So you are thinking about attending a week long motorcycle rally, and all the hotels are full. You have no problem camping, but want more comfort than just a tent and a bed, not to mention somewhere to sit and a cooler for drinks. While roughing it is great in theory, if you aren’t packing up in the morning, a few more creature comforts would be nice around the fire.
Many manufacturers are now producing luxury items for motorcycle use. If you don’t want to sleep in the ground, you can buy a camp cot that folds up to 16″x 5,” small enough for packing with a sleeping bag. Small “Pocket Pillows” work better than folded coats as pillows (Okay, much better). Air mattresses are softer than self-inflating pads, and you can purchase either 12 volt or battery powered air compressors to inflate it in only a few minutes and without getting light headed. If you decide to go this route, you should try to find a compressor that will also deflate your mattress, which will greatly help with packing up.
Inside your tent, instead of living out of your saddlebags, some tents come with netting with can hold clothes and other items along the walls and ceilings. If your tent didn’t, you might be able to get it as an accessory, or purchase one of the universal ones available at camping stores or online. It is better to look at them at a store before purchase, if possible, to make sure it will fit your needs and your tent.
Outside the tent, you can obtain folding chairs for sitting around the fire, instead of old tree stumps. Kermit produces a wooden camp chair that stores in a 4″ x 6″ x 23″ bag. Inflatable furniture can pack small(er), and if you are carrying an air mattress, use the same air pump. Nothing like having a sofa at the campsite, but be careful about the ground it is on, and how close you put it to the fire. Most are neither particularly durable or fire proof. There are also hanging showers if you don’t want to use public ones and have a tree available.
If you like your coffee fresh, portable coffee bean grinders are available; some will run off 12v power, just plug it into your bike power and let it run. Once the beans are done, you can heat the coffee on a propane grill, with multiple burners, that folds up to 12″x 20.” Of course, you will have to find propane, but in rural areas it is commonly available at gas stations, and they will take the tanks back with you are done camping so you don’t have to transport it on the motorcycle.

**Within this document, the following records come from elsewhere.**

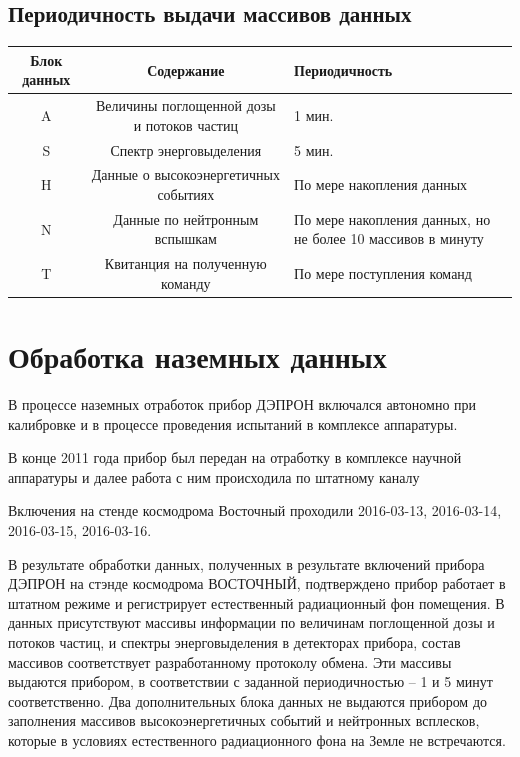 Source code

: \subsection{Периодичность выдачи массивов данных}
\begin{center}
	{\small 
		\begin{tabularx}{\textwidth}{|c|c|X|}
			\hline
			Блок данных & Содержание                                 & Периодичность \\ \hline
			     A      & Величины поглощенной дозы и потоков частиц & 1 мин. \\ \hline
			     S      & Спектр энерговыделения                     & 5 мин. \\ \hline
			     H      & Данные о высокоэнергетичных событиях       & По мере накопления данных \\ \hline
			     N      & Данные по нейтронным вспышкам              &  По мере накопления данных, но не более 10 массивов в минуту\\ \hline
			     T      & Квитанция на полученную команду            &  По мере поступления команд\\ \hline
		\end{tabularx}
}
\end{center}



\section{Обработка наземных данных}\label{sec3.2.1}
В процессе наземных отработок прибор ДЭПРОН включался автономно при калибровке и в процессе проведения испытаний в комплексе аппаратуры.


В конце 2011 года прибор был передан на отработку в комплексе научной аппаратуры и далее работа с ним происходила по штатному каналу

Включения на стенде космодрома Восточный проходили  
2016-03-13,
2016-03-14,
2016-03-15,
2016-03-16.


В результате обработки данных, полученных в результате включений прибора ДЭПРОН на стэнде космодрома ВОСТОЧНЫЙ, подтверждено прибор работает в штатном режиме и регистрирует естественный радиационный фон помещения.
В данных присутствуют массивы информации по величинам поглощенной дозы и потоков частиц, и спектры энерговыделения в детекторах прибора, состав массивов соответствует разработанному протоколу обмена. Эти массивы выдаются прибором, в соответствии с заданной периодичностью – 1 и 5 минут соответственно. Два дополнительных блока данных не выдаются прибором до заполнения массивов высокоэнергетичных событий и нейтронных всплесков, которые в условиях естественного радиационного фона на Земле не встречаются.

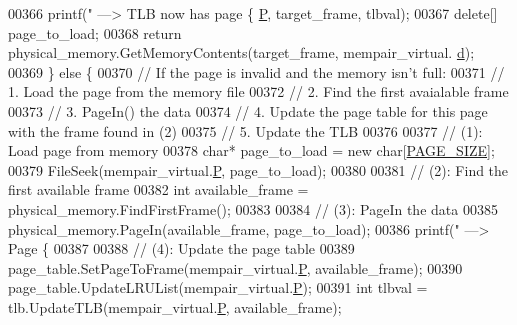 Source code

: \begin{DoxyCode}
{{{{{{{{{{{{{{{{{{{{{{{{{{{{{{{00366             printf(\textcolor{stringliteral}{" ---> TLB now has page \{%
      \hyperlink{structMemoryPairAddress__t_a5bc11426b27565b959f280dd1a18b080}{P}, target\_frame, tlbval);
00367             \textcolor{keyword}{delete}[] page\_to\_load;
00368             \textcolor{keywordflow}{return} physical\_memory.GetMemoryContents(target\_frame, mempair\_virtual.
      \hyperlink{structMemoryPairAddress__t_ad608e86288286889c2658e8043414edf}{d});
00369         \} \textcolor{keywordflow}{else} \{
00370             \textcolor{comment}{// If the page is invalid and the memory isn't full:}
00371             \textcolor{comment}{//      1. Load the page from the memory file}
00372             \textcolor{comment}{//      2. Find the first avaialable frame}
00373             \textcolor{comment}{//      3. PageIn() the data}
00374             \textcolor{comment}{//      4. Update the page table for this page with the frame found in (2)}
00375             \textcolor{comment}{//      5. Update the TLB}
00376             
00377             \textcolor{comment}{// (1): Load page from memory}
00378             \textcolor{keywordtype}{char}* page\_to\_load = \textcolor{keyword}{new} \textcolor{keywordtype}{char}[\hyperlink{memory_8h_a7d467c1d283fdfa1f2081ba1e0d01b6e}{PAGE\_SIZE}];
00379             FileSeek(mempair\_virtual.\hyperlink{structMemoryPairAddress__t_a5bc11426b27565b959f280dd1a18b080}{P}, page\_to\_load);
00380 
00381             \textcolor{comment}{// (2): Find the first available frame}
00382             \textcolor{keywordtype}{int} available\_frame = physical\_memory.FindFirstFrame();
00383 
00384             \textcolor{comment}{// (3): PageIn the data}
00385             physical\_memory.PageIn(available\_frame, page\_to\_load);
00386             printf(\textcolor{stringliteral}{" ---> Page \{%
00387 
00388             \textcolor{comment}{// (4): Update the page table}
00389             page\_table.SetPageToFrame(mempair\_virtual.\hyperlink{structMemoryPairAddress__t_a5bc11426b27565b959f280dd1a18b080}{P}, available\_frame);
00390             page\_table.UpdateLRUList(mempair\_virtual.\hyperlink{structMemoryPairAddress__t_a5bc11426b27565b959f280dd1a18b080}{P});
00391             \textcolor{keywordtype}{int} tlbval = tlb.UpdateTLB(mempair\_virtual.\hyperlink{structMemoryPairAddress__t_a5bc11426b27565b959f280dd1a18b080}{P}, available\_frame);
}}}}}}}}}}}}}}}}}}}}}}}}}}}}}}}}}
\end{DoxyCode}
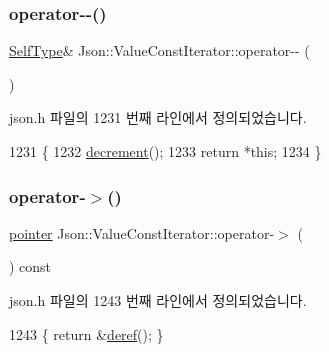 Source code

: \subsubsection{\texorpdfstring{operator-\/-\/()}{operator--()}\hspace{0.1cm}{\footnotesize\ttfamily [2/2]}}
{\footnotesize\ttfamily \hyperlink{class_json_1_1_value_iterator_base_a9d2a940d03ea06d20d972f41a89149ee}{Self\+Type}\& Json\+::\+Value\+Const\+Iterator\+::operator-\/-\/ (\begin{DoxyParamCaption}{ }\end{DoxyParamCaption})\hspace{0.3cm}{\ttfamily [inline]}}



json.\+h 파일의 1231 번째 라인에서 정의되었습니다.


\begin{DoxyCode}
1231                          \{
1232     \hyperlink{class_json_1_1_value_iterator_base_affc8cf5ff54a9f432cc693362c153fa6}{decrement}();
1233     \textcolor{keywordflow}{return} *\textcolor{keyword}{this};
1234   \}
\end{DoxyCode}
\mbox{\label{class_json_1_1_value_const_iterator_a3c608ae53c192ee846eb265bae1cfeec}} 
\subsubsection{\texorpdfstring{operator-\/$>$()}{operator->()}}
{\footnotesize\ttfamily \hyperlink{class_json_1_1_value_const_iterator_a400136bd8bc09e9fddec0785fa2cff14}{pointer} Json\+::\+Value\+Const\+Iterator\+::operator-\/$>$ (\begin{DoxyParamCaption}{ }\end{DoxyParamCaption}) const\hspace{0.3cm}{\ttfamily [inline]}}



json.\+h 파일의 1243 번째 라인에서 정의되었습니다.


\begin{DoxyCode}
1243 \{ \textcolor{keywordflow}{return} &\hyperlink{class_json_1_1_value_iterator_base_aa5b75c9514a30ba2ea3c9a35c165c18e}{deref}(); \}
\end{DoxyCode}
\mbox{\label{class_json_1_1_value_const_iterator_ad1b1c11f8d7fb22d4d3c231915f2b15b}} 
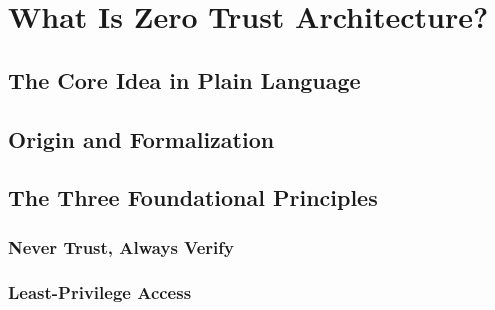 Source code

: \documentclass[12pt, letterpaper]{article}
\begin{document}
\section{What Is Zero Trust Architecture?}

\subsection{The Core Idea in Plain Language}
%

\subsection{Origin and Formalization}

\subsection{The Three Foundational Principles}

    \subsubsection{Never Trust, Always Verify}

    \subsubsection{Least-Privilege Access}
\end{document}
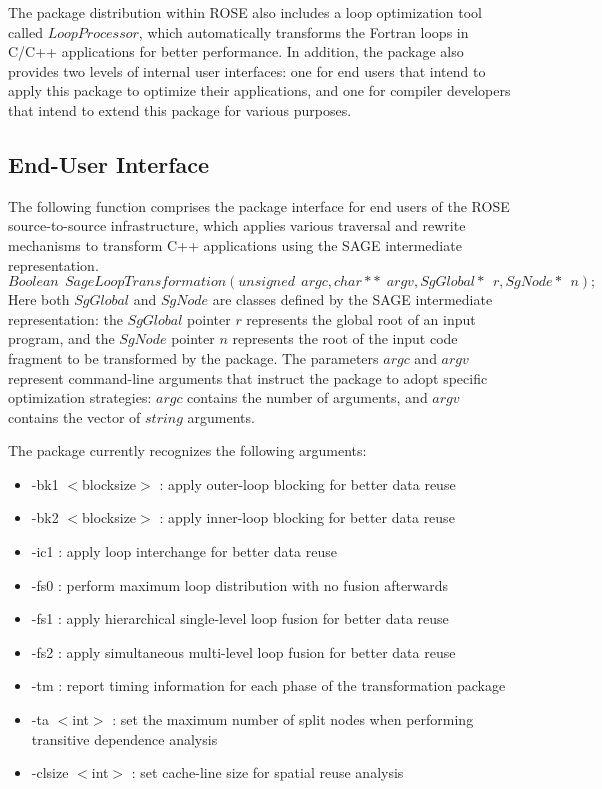 The package distribution within ROSE also includes a loop optimization tool called
$LoopProcessor$, which automatically transforms the {Fortran loops} 
in C/C++ applications for better performance. In addition,
the package also provides two levels of internal user interfaces:
one for end users that intend to apply this package
to optimize their applications, and  one for compiler
developers that intend to extend this package for various purposes.

\subsection{End-User Interface}
\label {sec-interface-user}

The following function comprises the package interface for end users of
the ROSE source-to-source infrastructure,  which applies various traversal
and rewrite mechanisms to transform C++ applications
using the SAGE intermediate representation.
\begin {equation}
  Boolean \ \ SageLoopTransformation( unsigned \ \ argc, char** \ \ argv, SgGlobal* \ \ r, SgNode* \ \ n);
\end {equation}
Here both $SgGlobal$ and $SgNode$ are classes defined by the SAGE intermediate representation:
the $SgGlobal$ pointer $r$ represents the global root of an input program, 
and the $SgNode$ pointer $n$
represents the root of the input code fragment to be transformed by the package.
The parameters $argc$ and $argv$ represent command-line arguments that
instruct the package to adopt specific optimization strategies:
$argc$ contains the number of arguments,
and $argv$ contains the vector of $string$ arguments.

The package currently recognizes the following arguments:
\begin {itemize}
\item {-bk1 $<$blocksize$>$ :} apply outer-loop blocking for better data reuse
\item {-bk2 $<$blocksize$>$ :} apply inner-loop blocking for better data reuse
\item {-ic1 :} apply loop interchange for better data reuse
\item {-fs0 :} perform maximum loop distribution with no fusion afterwards
\item {-fs1 :} apply hierarchical single-level loop fusion for better data reuse
\item {-fs2 :} apply simultaneous multi-level loop fusion for better data reuse
\item {-tm :}  report timing information for each phase of the transformation package
\item {-ta $<$int$>$ :} set the maximum number of split nodes when performing transitive dependence 
                analysis
\item {-clsize $<$int$>$ :} set cache-line size for spatial reuse analysis
\end {itemize}

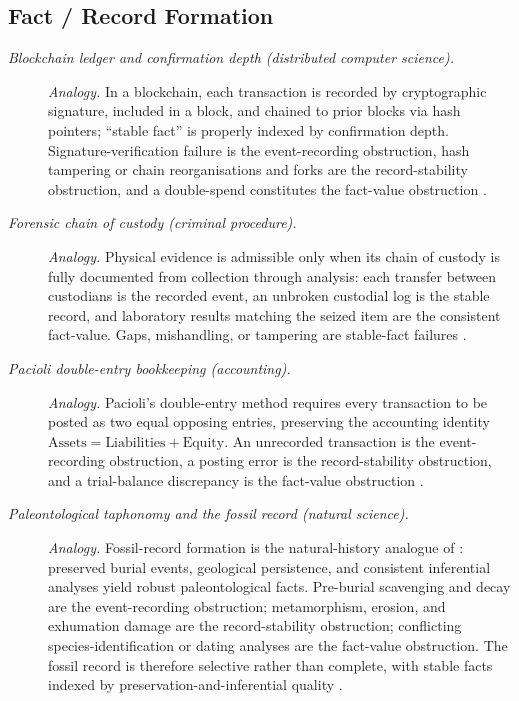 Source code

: \subsection*{ Fact / Record Formation}
\begingroup\small
\begin{description}
\item[\emph{Blockchain ledger and confirmation depth (distributed
computer science).}] \textit{Analogy.}
In a blockchain, each transaction is recorded by cryptographic
signature, included in a block, and chained to prior blocks via
hash pointers; ``stable fact'' is properly indexed by
confirmation depth.  Signature-verification failure is the
event-recording obstruction, hash tampering or chain
reorganisations and forks are the record-stability obstruction,
and a double-spend constitutes the fact-value obstruction
\citep{Nakamoto2008Bitcoin}.

\item[\emph{Forensic chain of custody (criminal procedure).}] \textit{Analogy.}
Physical evidence is admissible only when its chain of custody
is fully documented from collection through analysis: each
transfer between custodians is the recorded event, an unbroken
custodial log is the stable record, and laboratory results
matching the seized item are the consistent fact-value.  Gaps,
mishandling, or tampering are  stable-fact failures
\citep{Rice2008ElectronicEvidence}.

\item[\emph{Pacioli double-entry bookkeeping (accounting).}] \textit{Analogy.}
Pacioli's double-entry method requires every transaction to be
posted as two equal opposing entries, preserving the accounting
identity \(\text{Assets}=\text{Liabilities}+\text{Equity}\).  An
unrecorded transaction is the event-recording obstruction, a
posting error is the record-stability obstruction, and a
trial-balance discrepancy is the fact-value obstruction
\citep{Pacioli1494Summa}.

\item[\emph{Paleontological taphonomy and the fossil record
(natural science).}] \textit{Analogy.}
Fossil-record formation is the natural-history analogue of :
preserved burial events, geological persistence, and consistent
inferential analyses yield robust paleontological facts.  Pre-burial
scavenging and decay are the event-recording obstruction;
metamorphism, erosion, and exhumation damage are the
record-stability obstruction; conflicting species-identification
or dating analyses are the fact-value obstruction.  The fossil
record is therefore selective rather than complete, with stable
facts indexed by preservation-and-inferential quality
\citep{KidwellHolland2002QualityFossilRecord}.
\end{description}
\endgroup

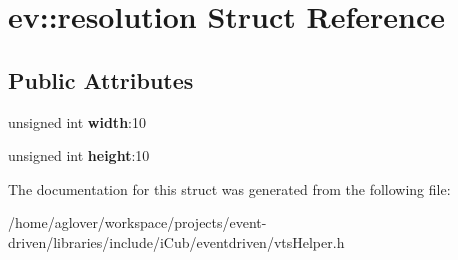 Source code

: \hypertarget{structev_1_1resolution}{}\section{ev\+:\+:resolution Struct Reference}
\label{structev_1_1resolution}
\subsection*{Public Attributes}
\begin{DoxyCompactItemize}
\item 
unsigned int {\bfseries width}\+:10\hypertarget{structev_1_1resolution_af63d9f023bf48b5170fbde6fac1fa60d}{}\label{structev_1_1resolution_af63d9f023bf48b5170fbde6fac1fa60d}

\item 
unsigned int {\bfseries height}\+:10\hypertarget{structev_1_1resolution_ae9919e691ce05e1bbbf281dd79102ddb}{}\label{structev_1_1resolution_ae9919e691ce05e1bbbf281dd79102ddb}

\end{DoxyCompactItemize}


The documentation for this struct was generated from the following file\+:\begin{DoxyCompactItemize}
\item 
/home/aglover/workspace/projects/event-\/driven/libraries/include/i\+Cub/eventdriven/vts\+Helper.\+h\end{DoxyCompactItemize}
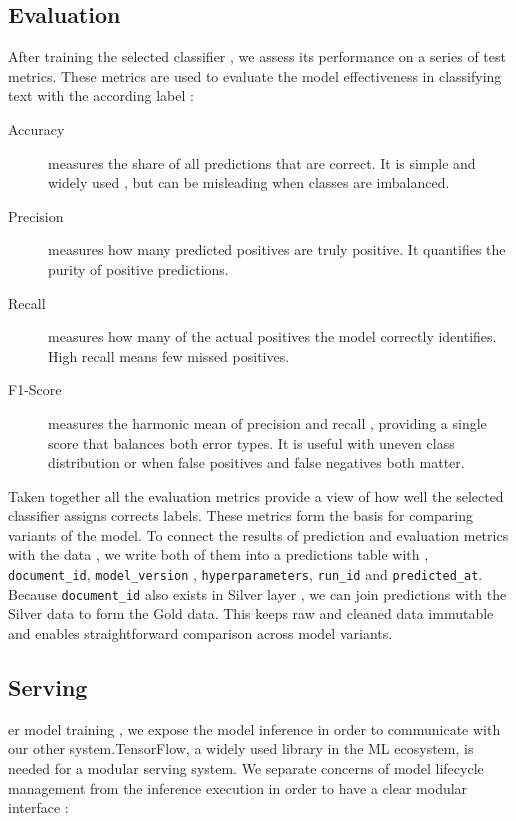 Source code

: \subsection{Evaluation}
After training the selected classifier , we assess its performance on a series of test metrics. These metrics are used to evaluate the model effectiveness in classifying text with the according label \cite{allam:2024} :

\begin{description}
  \item[Accuracy] measures the share of all predictions that are correct. It is simple and widely used , but can be misleading when classes are imbalanced.
  \item[Precision] measures how many predicted positives are truly positive. It quantifies the purity of positive predictions.
  \item[Recall] measures how many of the actual positives the model correctly identifies. High recall means few missed positives.
  \item[F1-Score] measures the harmonic mean of precision and recall , providing a single score that balances both error types. It is useful with uneven class distribution or when false positives and false negatives both matter.
\end{description}

Taken together all the evaluation metrics provide a view of how well the selected classifier assigns corrects labels. These metrics form the basis for comparing variants of the model.
To connect the results of prediction and evaluation metrics with the data , we write both of them into a predictions table with , \texttt{document\_id}, \texttt{model\_version} , \texttt{hyperparameters}, \texttt{run\_id} and \texttt{predicted\_at}. Because \texttt{document\_id} also exists in Silver layer , we can join predictions with the Silver data to form the Gold data. This keeps raw and cleaned data immutable and enables straightforward comparison across model variants.


\subsection{Serving}
er model training , we expose the model inference in order to communicate with our other system.TensorFlow, a widely used library in the ML ecosystem, is needed for a modular serving system. We separate concerns of  model lifecycle management from the inference execution in order to have a clear modular interface \cite{ilemobayo:20243}:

If you really are pressed for storage space, but want to live comfortably at your campsite for a few days, you can simply pick up your convenience items in the area you are camping. Either pack or purchase bungee cords or rope, and once your tent is up head to the local superstore for folding chairs, large coolers, or anything else you might feel the need for. Thrift stores may also provide you with items for reduced cost, and will take the items when you are done with them. This is cheaper, in the short term, than purchasing items that will fit on the motorcycle, but gets much more expensive over multiple trips, as you dispose of the items at the end of the trip. At some rallies, there is actually a small cottage industry of salvaging chairs and coolers left behind by people unable to transport them home for personal use or resale.
If you are just too attached to the items you purchased for your campsite, or just don’t want to surrender them to the local population, or you purchased something at the rally you can’t fit on the bike, you can ship them home via UPS or some other shipping company. It is even possible to ship a camping pack, with items too large for the bike, and arrange a local person to receive them. Some larger rallies will actually have a shipping address, allowing you to ship items to them and save having to transport them to the rally site. If you have reservations at a campsite, you might ask them about receiving items for you. Remember, though, that not everything shipped gets where it is supposed to go, when it is supposed to get there, and you should be prepared to replace items is the package goes astray. It is always better to keep the basics with you on the bike, and ship the luxury items. This too can be expensive, so you will have to judge the cost of purchasing the items locally against the cost of shipping.
It is much more difficult to test these items before the trip, so expect some things will just not work like you hoped. Be prepared to rethink what you are doing and what at your campsite, and keep an eye on what other motorcycle campers are doing for more tips and tricks. But most of all remember to enjoy yourself. I will see you one the road, and keep the rubber side down.